Download or read book Artificial I s written by Eric Downing and published by Walter de Gruyter. This book was released on 2013-02-18 with total page 252 pages. Available in PDF, EPUB and Kindle. Book excerpt: This study explores three works in which the protagonist undertakes to fashion a literary artwork out of himself: Ovid's »Ars Amatoria«, Kierkegaard's »Diary of the Seducer«, and Thomas Mann's »Felix Krull«. For each work, particular attention is paid to the self-conscious interplay between the author's project of book-making and the character's project of self-making, as well as to the effect of changing notions of self-identity on the protagonist's attempt at life as literature. For »Felix Krull«, this includes a sustained analysis of Mann's incorporation and problematization of various Nietzschean models of aesthestics, reality, and self-identity. In Ovid and Kierkegaard, this study also considers a related project, the attempt to fashion a literary artwork out of another, namely out of a woman.
Download or read book Myth in the Modern Novel written by Liisa Steinby and published by Walter de Gruyter GmbH & Co KG. This book was released on 2023-03-20 with total page 592 pages.
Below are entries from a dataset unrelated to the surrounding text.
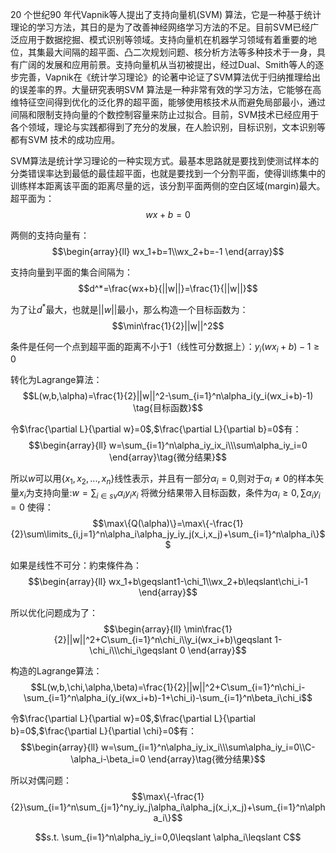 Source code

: 20 个世纪90 年代Vapnik等人提出了支持向量机(SVM) 算法，它是一种基于统计理论的学习方法，其日的是为了改善神经网络学习方法的不足。目前SVM已经广泛应用于数据挖掘、模式识别等领域。支持向量机在机器学习领域有着重要的地位，其集最大间隔的超平面、凸二次规划问题、核分析方法等多种技术于一身，具有广阔的发展和应用前景。支持向量机从当初被提出，经过Dual、Smith等人的逐步完善，Vapnik在《统计学习理论》的论著中论证了SVM算法优于归纳推理给出的误差率的界。大量研究表明SVM 算法是一种非常有效的学习方法，它能够在高维特征空间得到优化的泛化界的超平面，能够使用核技术从而避免局部最小，通过间隔和限制支持向量的个数控制容量来防止过拟合。目前，SVM技术已经应用于各个领域，理论与实践都得到了充分的发展，在人脸识别，目标识别，文本识别等都有SVM 技术的成功应用。

SVM算法是统计学习理论的一种实现方式。最基本思路就是要找到使测试样本的分类错误率达到最低的最佳超平面，也就是要找到一个分割平面，使得训练集中的训练样本距离该平面的距离尽量的远，该分割平面两侧的空白区域(margin)最大。超平面为：
$$wx+b=0$$

两侧的支持向量有：
$$\begin{array}{ll}
  wx_1+b=1\\wx_2+b=-1  
\end{array}$$

支持向量到平面的集合间隔为：
$$d^*=\frac{wx+b}{||w||}=\frac{1}{||w||}$$

为了让$d^*$最大，也就是$||w||$最小，那么构造一个目标函数为：$$\min\frac{1}{2}||w||^2$$

条件是任何一个点到超平面的距离不小于1（线性可分数据上）：$y_i(wx_i+b)-1\geqslant 0$

转化为Lagrange算法：
$$L(w,b,\alpha)=\frac{1}{2}||w||^2-\sum_{i=1}^n\alpha_i(y_i(wx_i+b)-1)
\tag{目标函数}$$

令$\frac{\partial L}{\partial w}=0$,$\frac{\partial L}{\partial b}=0$有：
$$\begin{array}{ll}
    w=\sum_{i=1}^n\alpha_iy_ix_i\\\sum\alpha_iy_i=0
\end{array}\tag{微分结果}$$

所以$w$可以用$\{x_1,x_2,...,x_n\}$线性表示，并且有一部分$\alpha_i=0$,则对于$\alpha_i\neq 0$的样本矢量$x_i$为支持向量:$w=\sum_{i\in sv}\alpha_iy_ix_i$
将微分结果带入目标函数，条件为$\alpha_i\geqslant 0,\sum\alpha_iy_i=0$
使得：
$$\max\{Q(\alpha)\}=\max\{-\frac{1}{2}\sum\limits_{i,j=1}^n\alpha_i\alpha_jy_iy_j(x_i,x_j)+\sum_{i=1}^n\alpha_i\}$$

如果是线性不可分：約束條件為：
$$\begin{array}{ll}
  wx_1+b\geqslant1-\chi_1\\wx_2+b\leqslant\chi_i-1  
\end{array}$$

所以优化问题成为了：
$$\begin{array}{ll}
  \min\frac{1}{2}||w||^2+C\sum_{i=1}^n\chi_i\\y_i(wx_i+b)\geqslant 1-\chi_i\\\chi_i\geqslant 0
\end{array}$$

构造的Lagrange算法：
$$L(w,b,\chi,\alpha,\beta)=\frac{1}{2}||w||^2+C\sum_{i=1}^n\chi_i-\sum_{i=1}^n\alpha_i(y_i(wx_i+b)-1+\chi_i)-\sum_{i=1}^n\beta_i\chi_i$$

令$\frac{\partial L}{\partial w}=0$,$\frac{\partial L}{\partial b}=0$,$\frac{\partial L}{\partial \chi}=0$有：
$$\begin{array}{ll}
    w=\sum_{i=1}^n\alpha_iy_ix_i\\\sum\alpha_iy_i=0\\C-\alpha_i-\beta_i=0
\end{array}\tag{微分结果}$$

所以对偶问题：
$$\max\{-\frac{1}{2}\sum_{i=1}^n\sum_{j=1}^ny_iy_j\alpha_i\alpha_j(x_i,x_j)+\sum_{i=1}^n\alpha_i\}$$

$$s.t. \sum_{i=1}^n\alpha_iy_i=0,0\leqslant \alpha_i\leqslant C$$
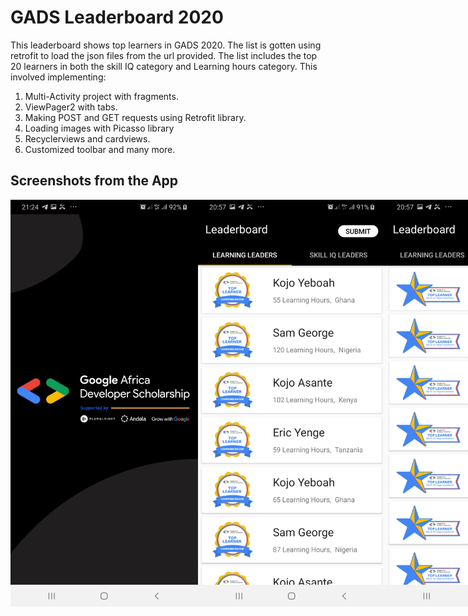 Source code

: # GADS Leaderboard 2020
This leaderboard shows top learners in GADS 2020. The list is gotten using retrofit to load the json files from the url provided. The list includes the top 20 learners in both the skill IQ category and Learning hours category. This involved
implementing:
1. Multi-Activity project with fragments.
2. ViewPager2 with tabs.
3. Making POST and GET requests using Retrofit library.
4. Loading images with Picasso library
5. Recyclerviews and cardviews.
6. Customized toolbar and many more.

## Screenshots from the App
<div style="display: flex">
<img src="/AppPictures/Screenshot_20200909-212444_Leaderboard.jpg" width="300px"/> 
<img src="/AppPictures/Screenshot_20200909-205735_Leaderboard.jpg" width="300px"/>
<img src="/AppPictures/Screenshot_20200909-205741_Leaderboard.jpg" width="300px"/>
<img src="/AppPictures/Screenshot_20200909-205754_Leaderboard.jpg" width="300px"/>
<img src="/AppPictures/Screenshot_20200909-205832_Leaderboard.jpg" width="300px"/>
<img src="/AppPictures/Screenshot_20200909-205845_Leaderboard.jpg" width="300px"/>
<img src="/AppPictures/Screenshot_20200909-212444_Leaderboard.jpg" width="300px"/>
<img src="/AppPictures/Screenshot_20200909-212541_Leaderboard.jpg" width="300px"/>
<img src="/AppPictures/Screenshot_20200909-212600_Leaderboard.jpg" width="300px"/>
/>

</div>
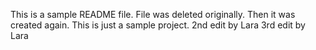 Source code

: This is a sample README file. File was deleted originally. Then it was created again. This is just a sample project.
2nd edit by Lara
3rd edit by Lara
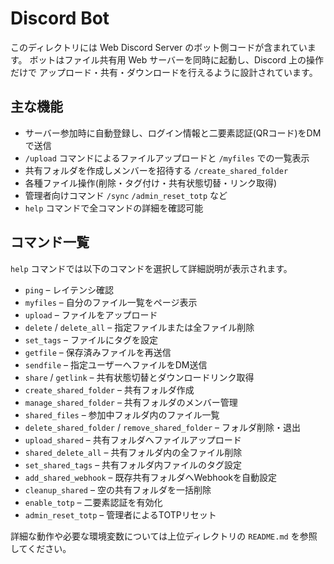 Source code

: # Discord Bot

このディレクトリには Web Discord Server のボット側コードが含まれています。
ボットはファイル共有用 Web サーバーを同時に起動し、Discord 上の操作だけで
アップロード・共有・ダウンロードを行えるように設計されています。

## 主な機能
- サーバー参加時に自動登録し、ログイン情報と二要素認証(QRコード)をDMで送信
- `/upload` コマンドによるファイルアップロードと `/myfiles` での一覧表示
- 共有フォルダを作成しメンバーを招待する `/create_shared_folder`
- 各種ファイル操作(削除・タグ付け・共有状態切替・リンク取得)
- 管理者向けコマンド `/sync` `/admin_reset_totp` など
- `help` コマンドで全コマンドの詳細を確認可能

## コマンド一覧
`help` コマンドでは以下のコマンドを選択して詳細説明が表示されます。
- `ping` – レイテンシ確認
- `myfiles` – 自分のファイル一覧をページ表示
- `upload` – ファイルをアップロード
- `delete` / `delete_all` – 指定ファイルまたは全ファイル削除
- `set_tags` – ファイルにタグを設定
- `getfile` – 保存済みファイルを再送信
- `sendfile` – 指定ユーザーへファイルをDM送信
- `share` / `getlink` – 共有状態切替とダウンロードリンク取得
- `create_shared_folder` – 共有フォルダ作成
- `manage_shared_folder` – 共有フォルダのメンバー管理
- `shared_files` – 参加中フォルダ内のファイル一覧
- `delete_shared_folder` / `remove_shared_folder` – フォルダ削除・退出
- `upload_shared` – 共有フォルダへファイルアップロード
- `shared_delete_all` – 共有フォルダ内の全ファイル削除
- `set_shared_tags` – 共有フォルダ内ファイルのタグ設定
- `add_shared_webhook` – 既存共有フォルダへWebhookを自動設定
- `cleanup_shared` – 空の共有フォルダを一括削除
- `enable_totp` – 二要素認証を有効化
- `admin_reset_totp` – 管理者によるTOTPリセット

詳細な動作や必要な環境変数については上位ディレクトリの `README.md` を参照してください。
Available in PDF, EPUB and Kindle. Book excerpt: Myth in the Modern Novel: Imagining the Absolute posits a twofold thesis. First, although Modernity is regarded as an era dominated by science and rational thought, it has in fact not relinquished the hold of myth, a more "primitive" form of thought which is difficult to reconcile with modern rationality. Second, some of the most important statements as to the reconcilability of myth and Modernity are found in the work of certain prominent novelists. This book offers a close examination of the work of eleven writers from the late eighteenth century to the beginning of the twenty-first, representing German, French, American, Czech and Swedish literature. The analyses of individual novels reveal a variety of intriguing views of myth in Modernity, and offer an insight into the "modernizing" transformations myth has undergone when applied in the modern novel. The study shows the presence of the "subconscious", the mythic layer, in modern western culture and how this has been dealt with in novelistic literature.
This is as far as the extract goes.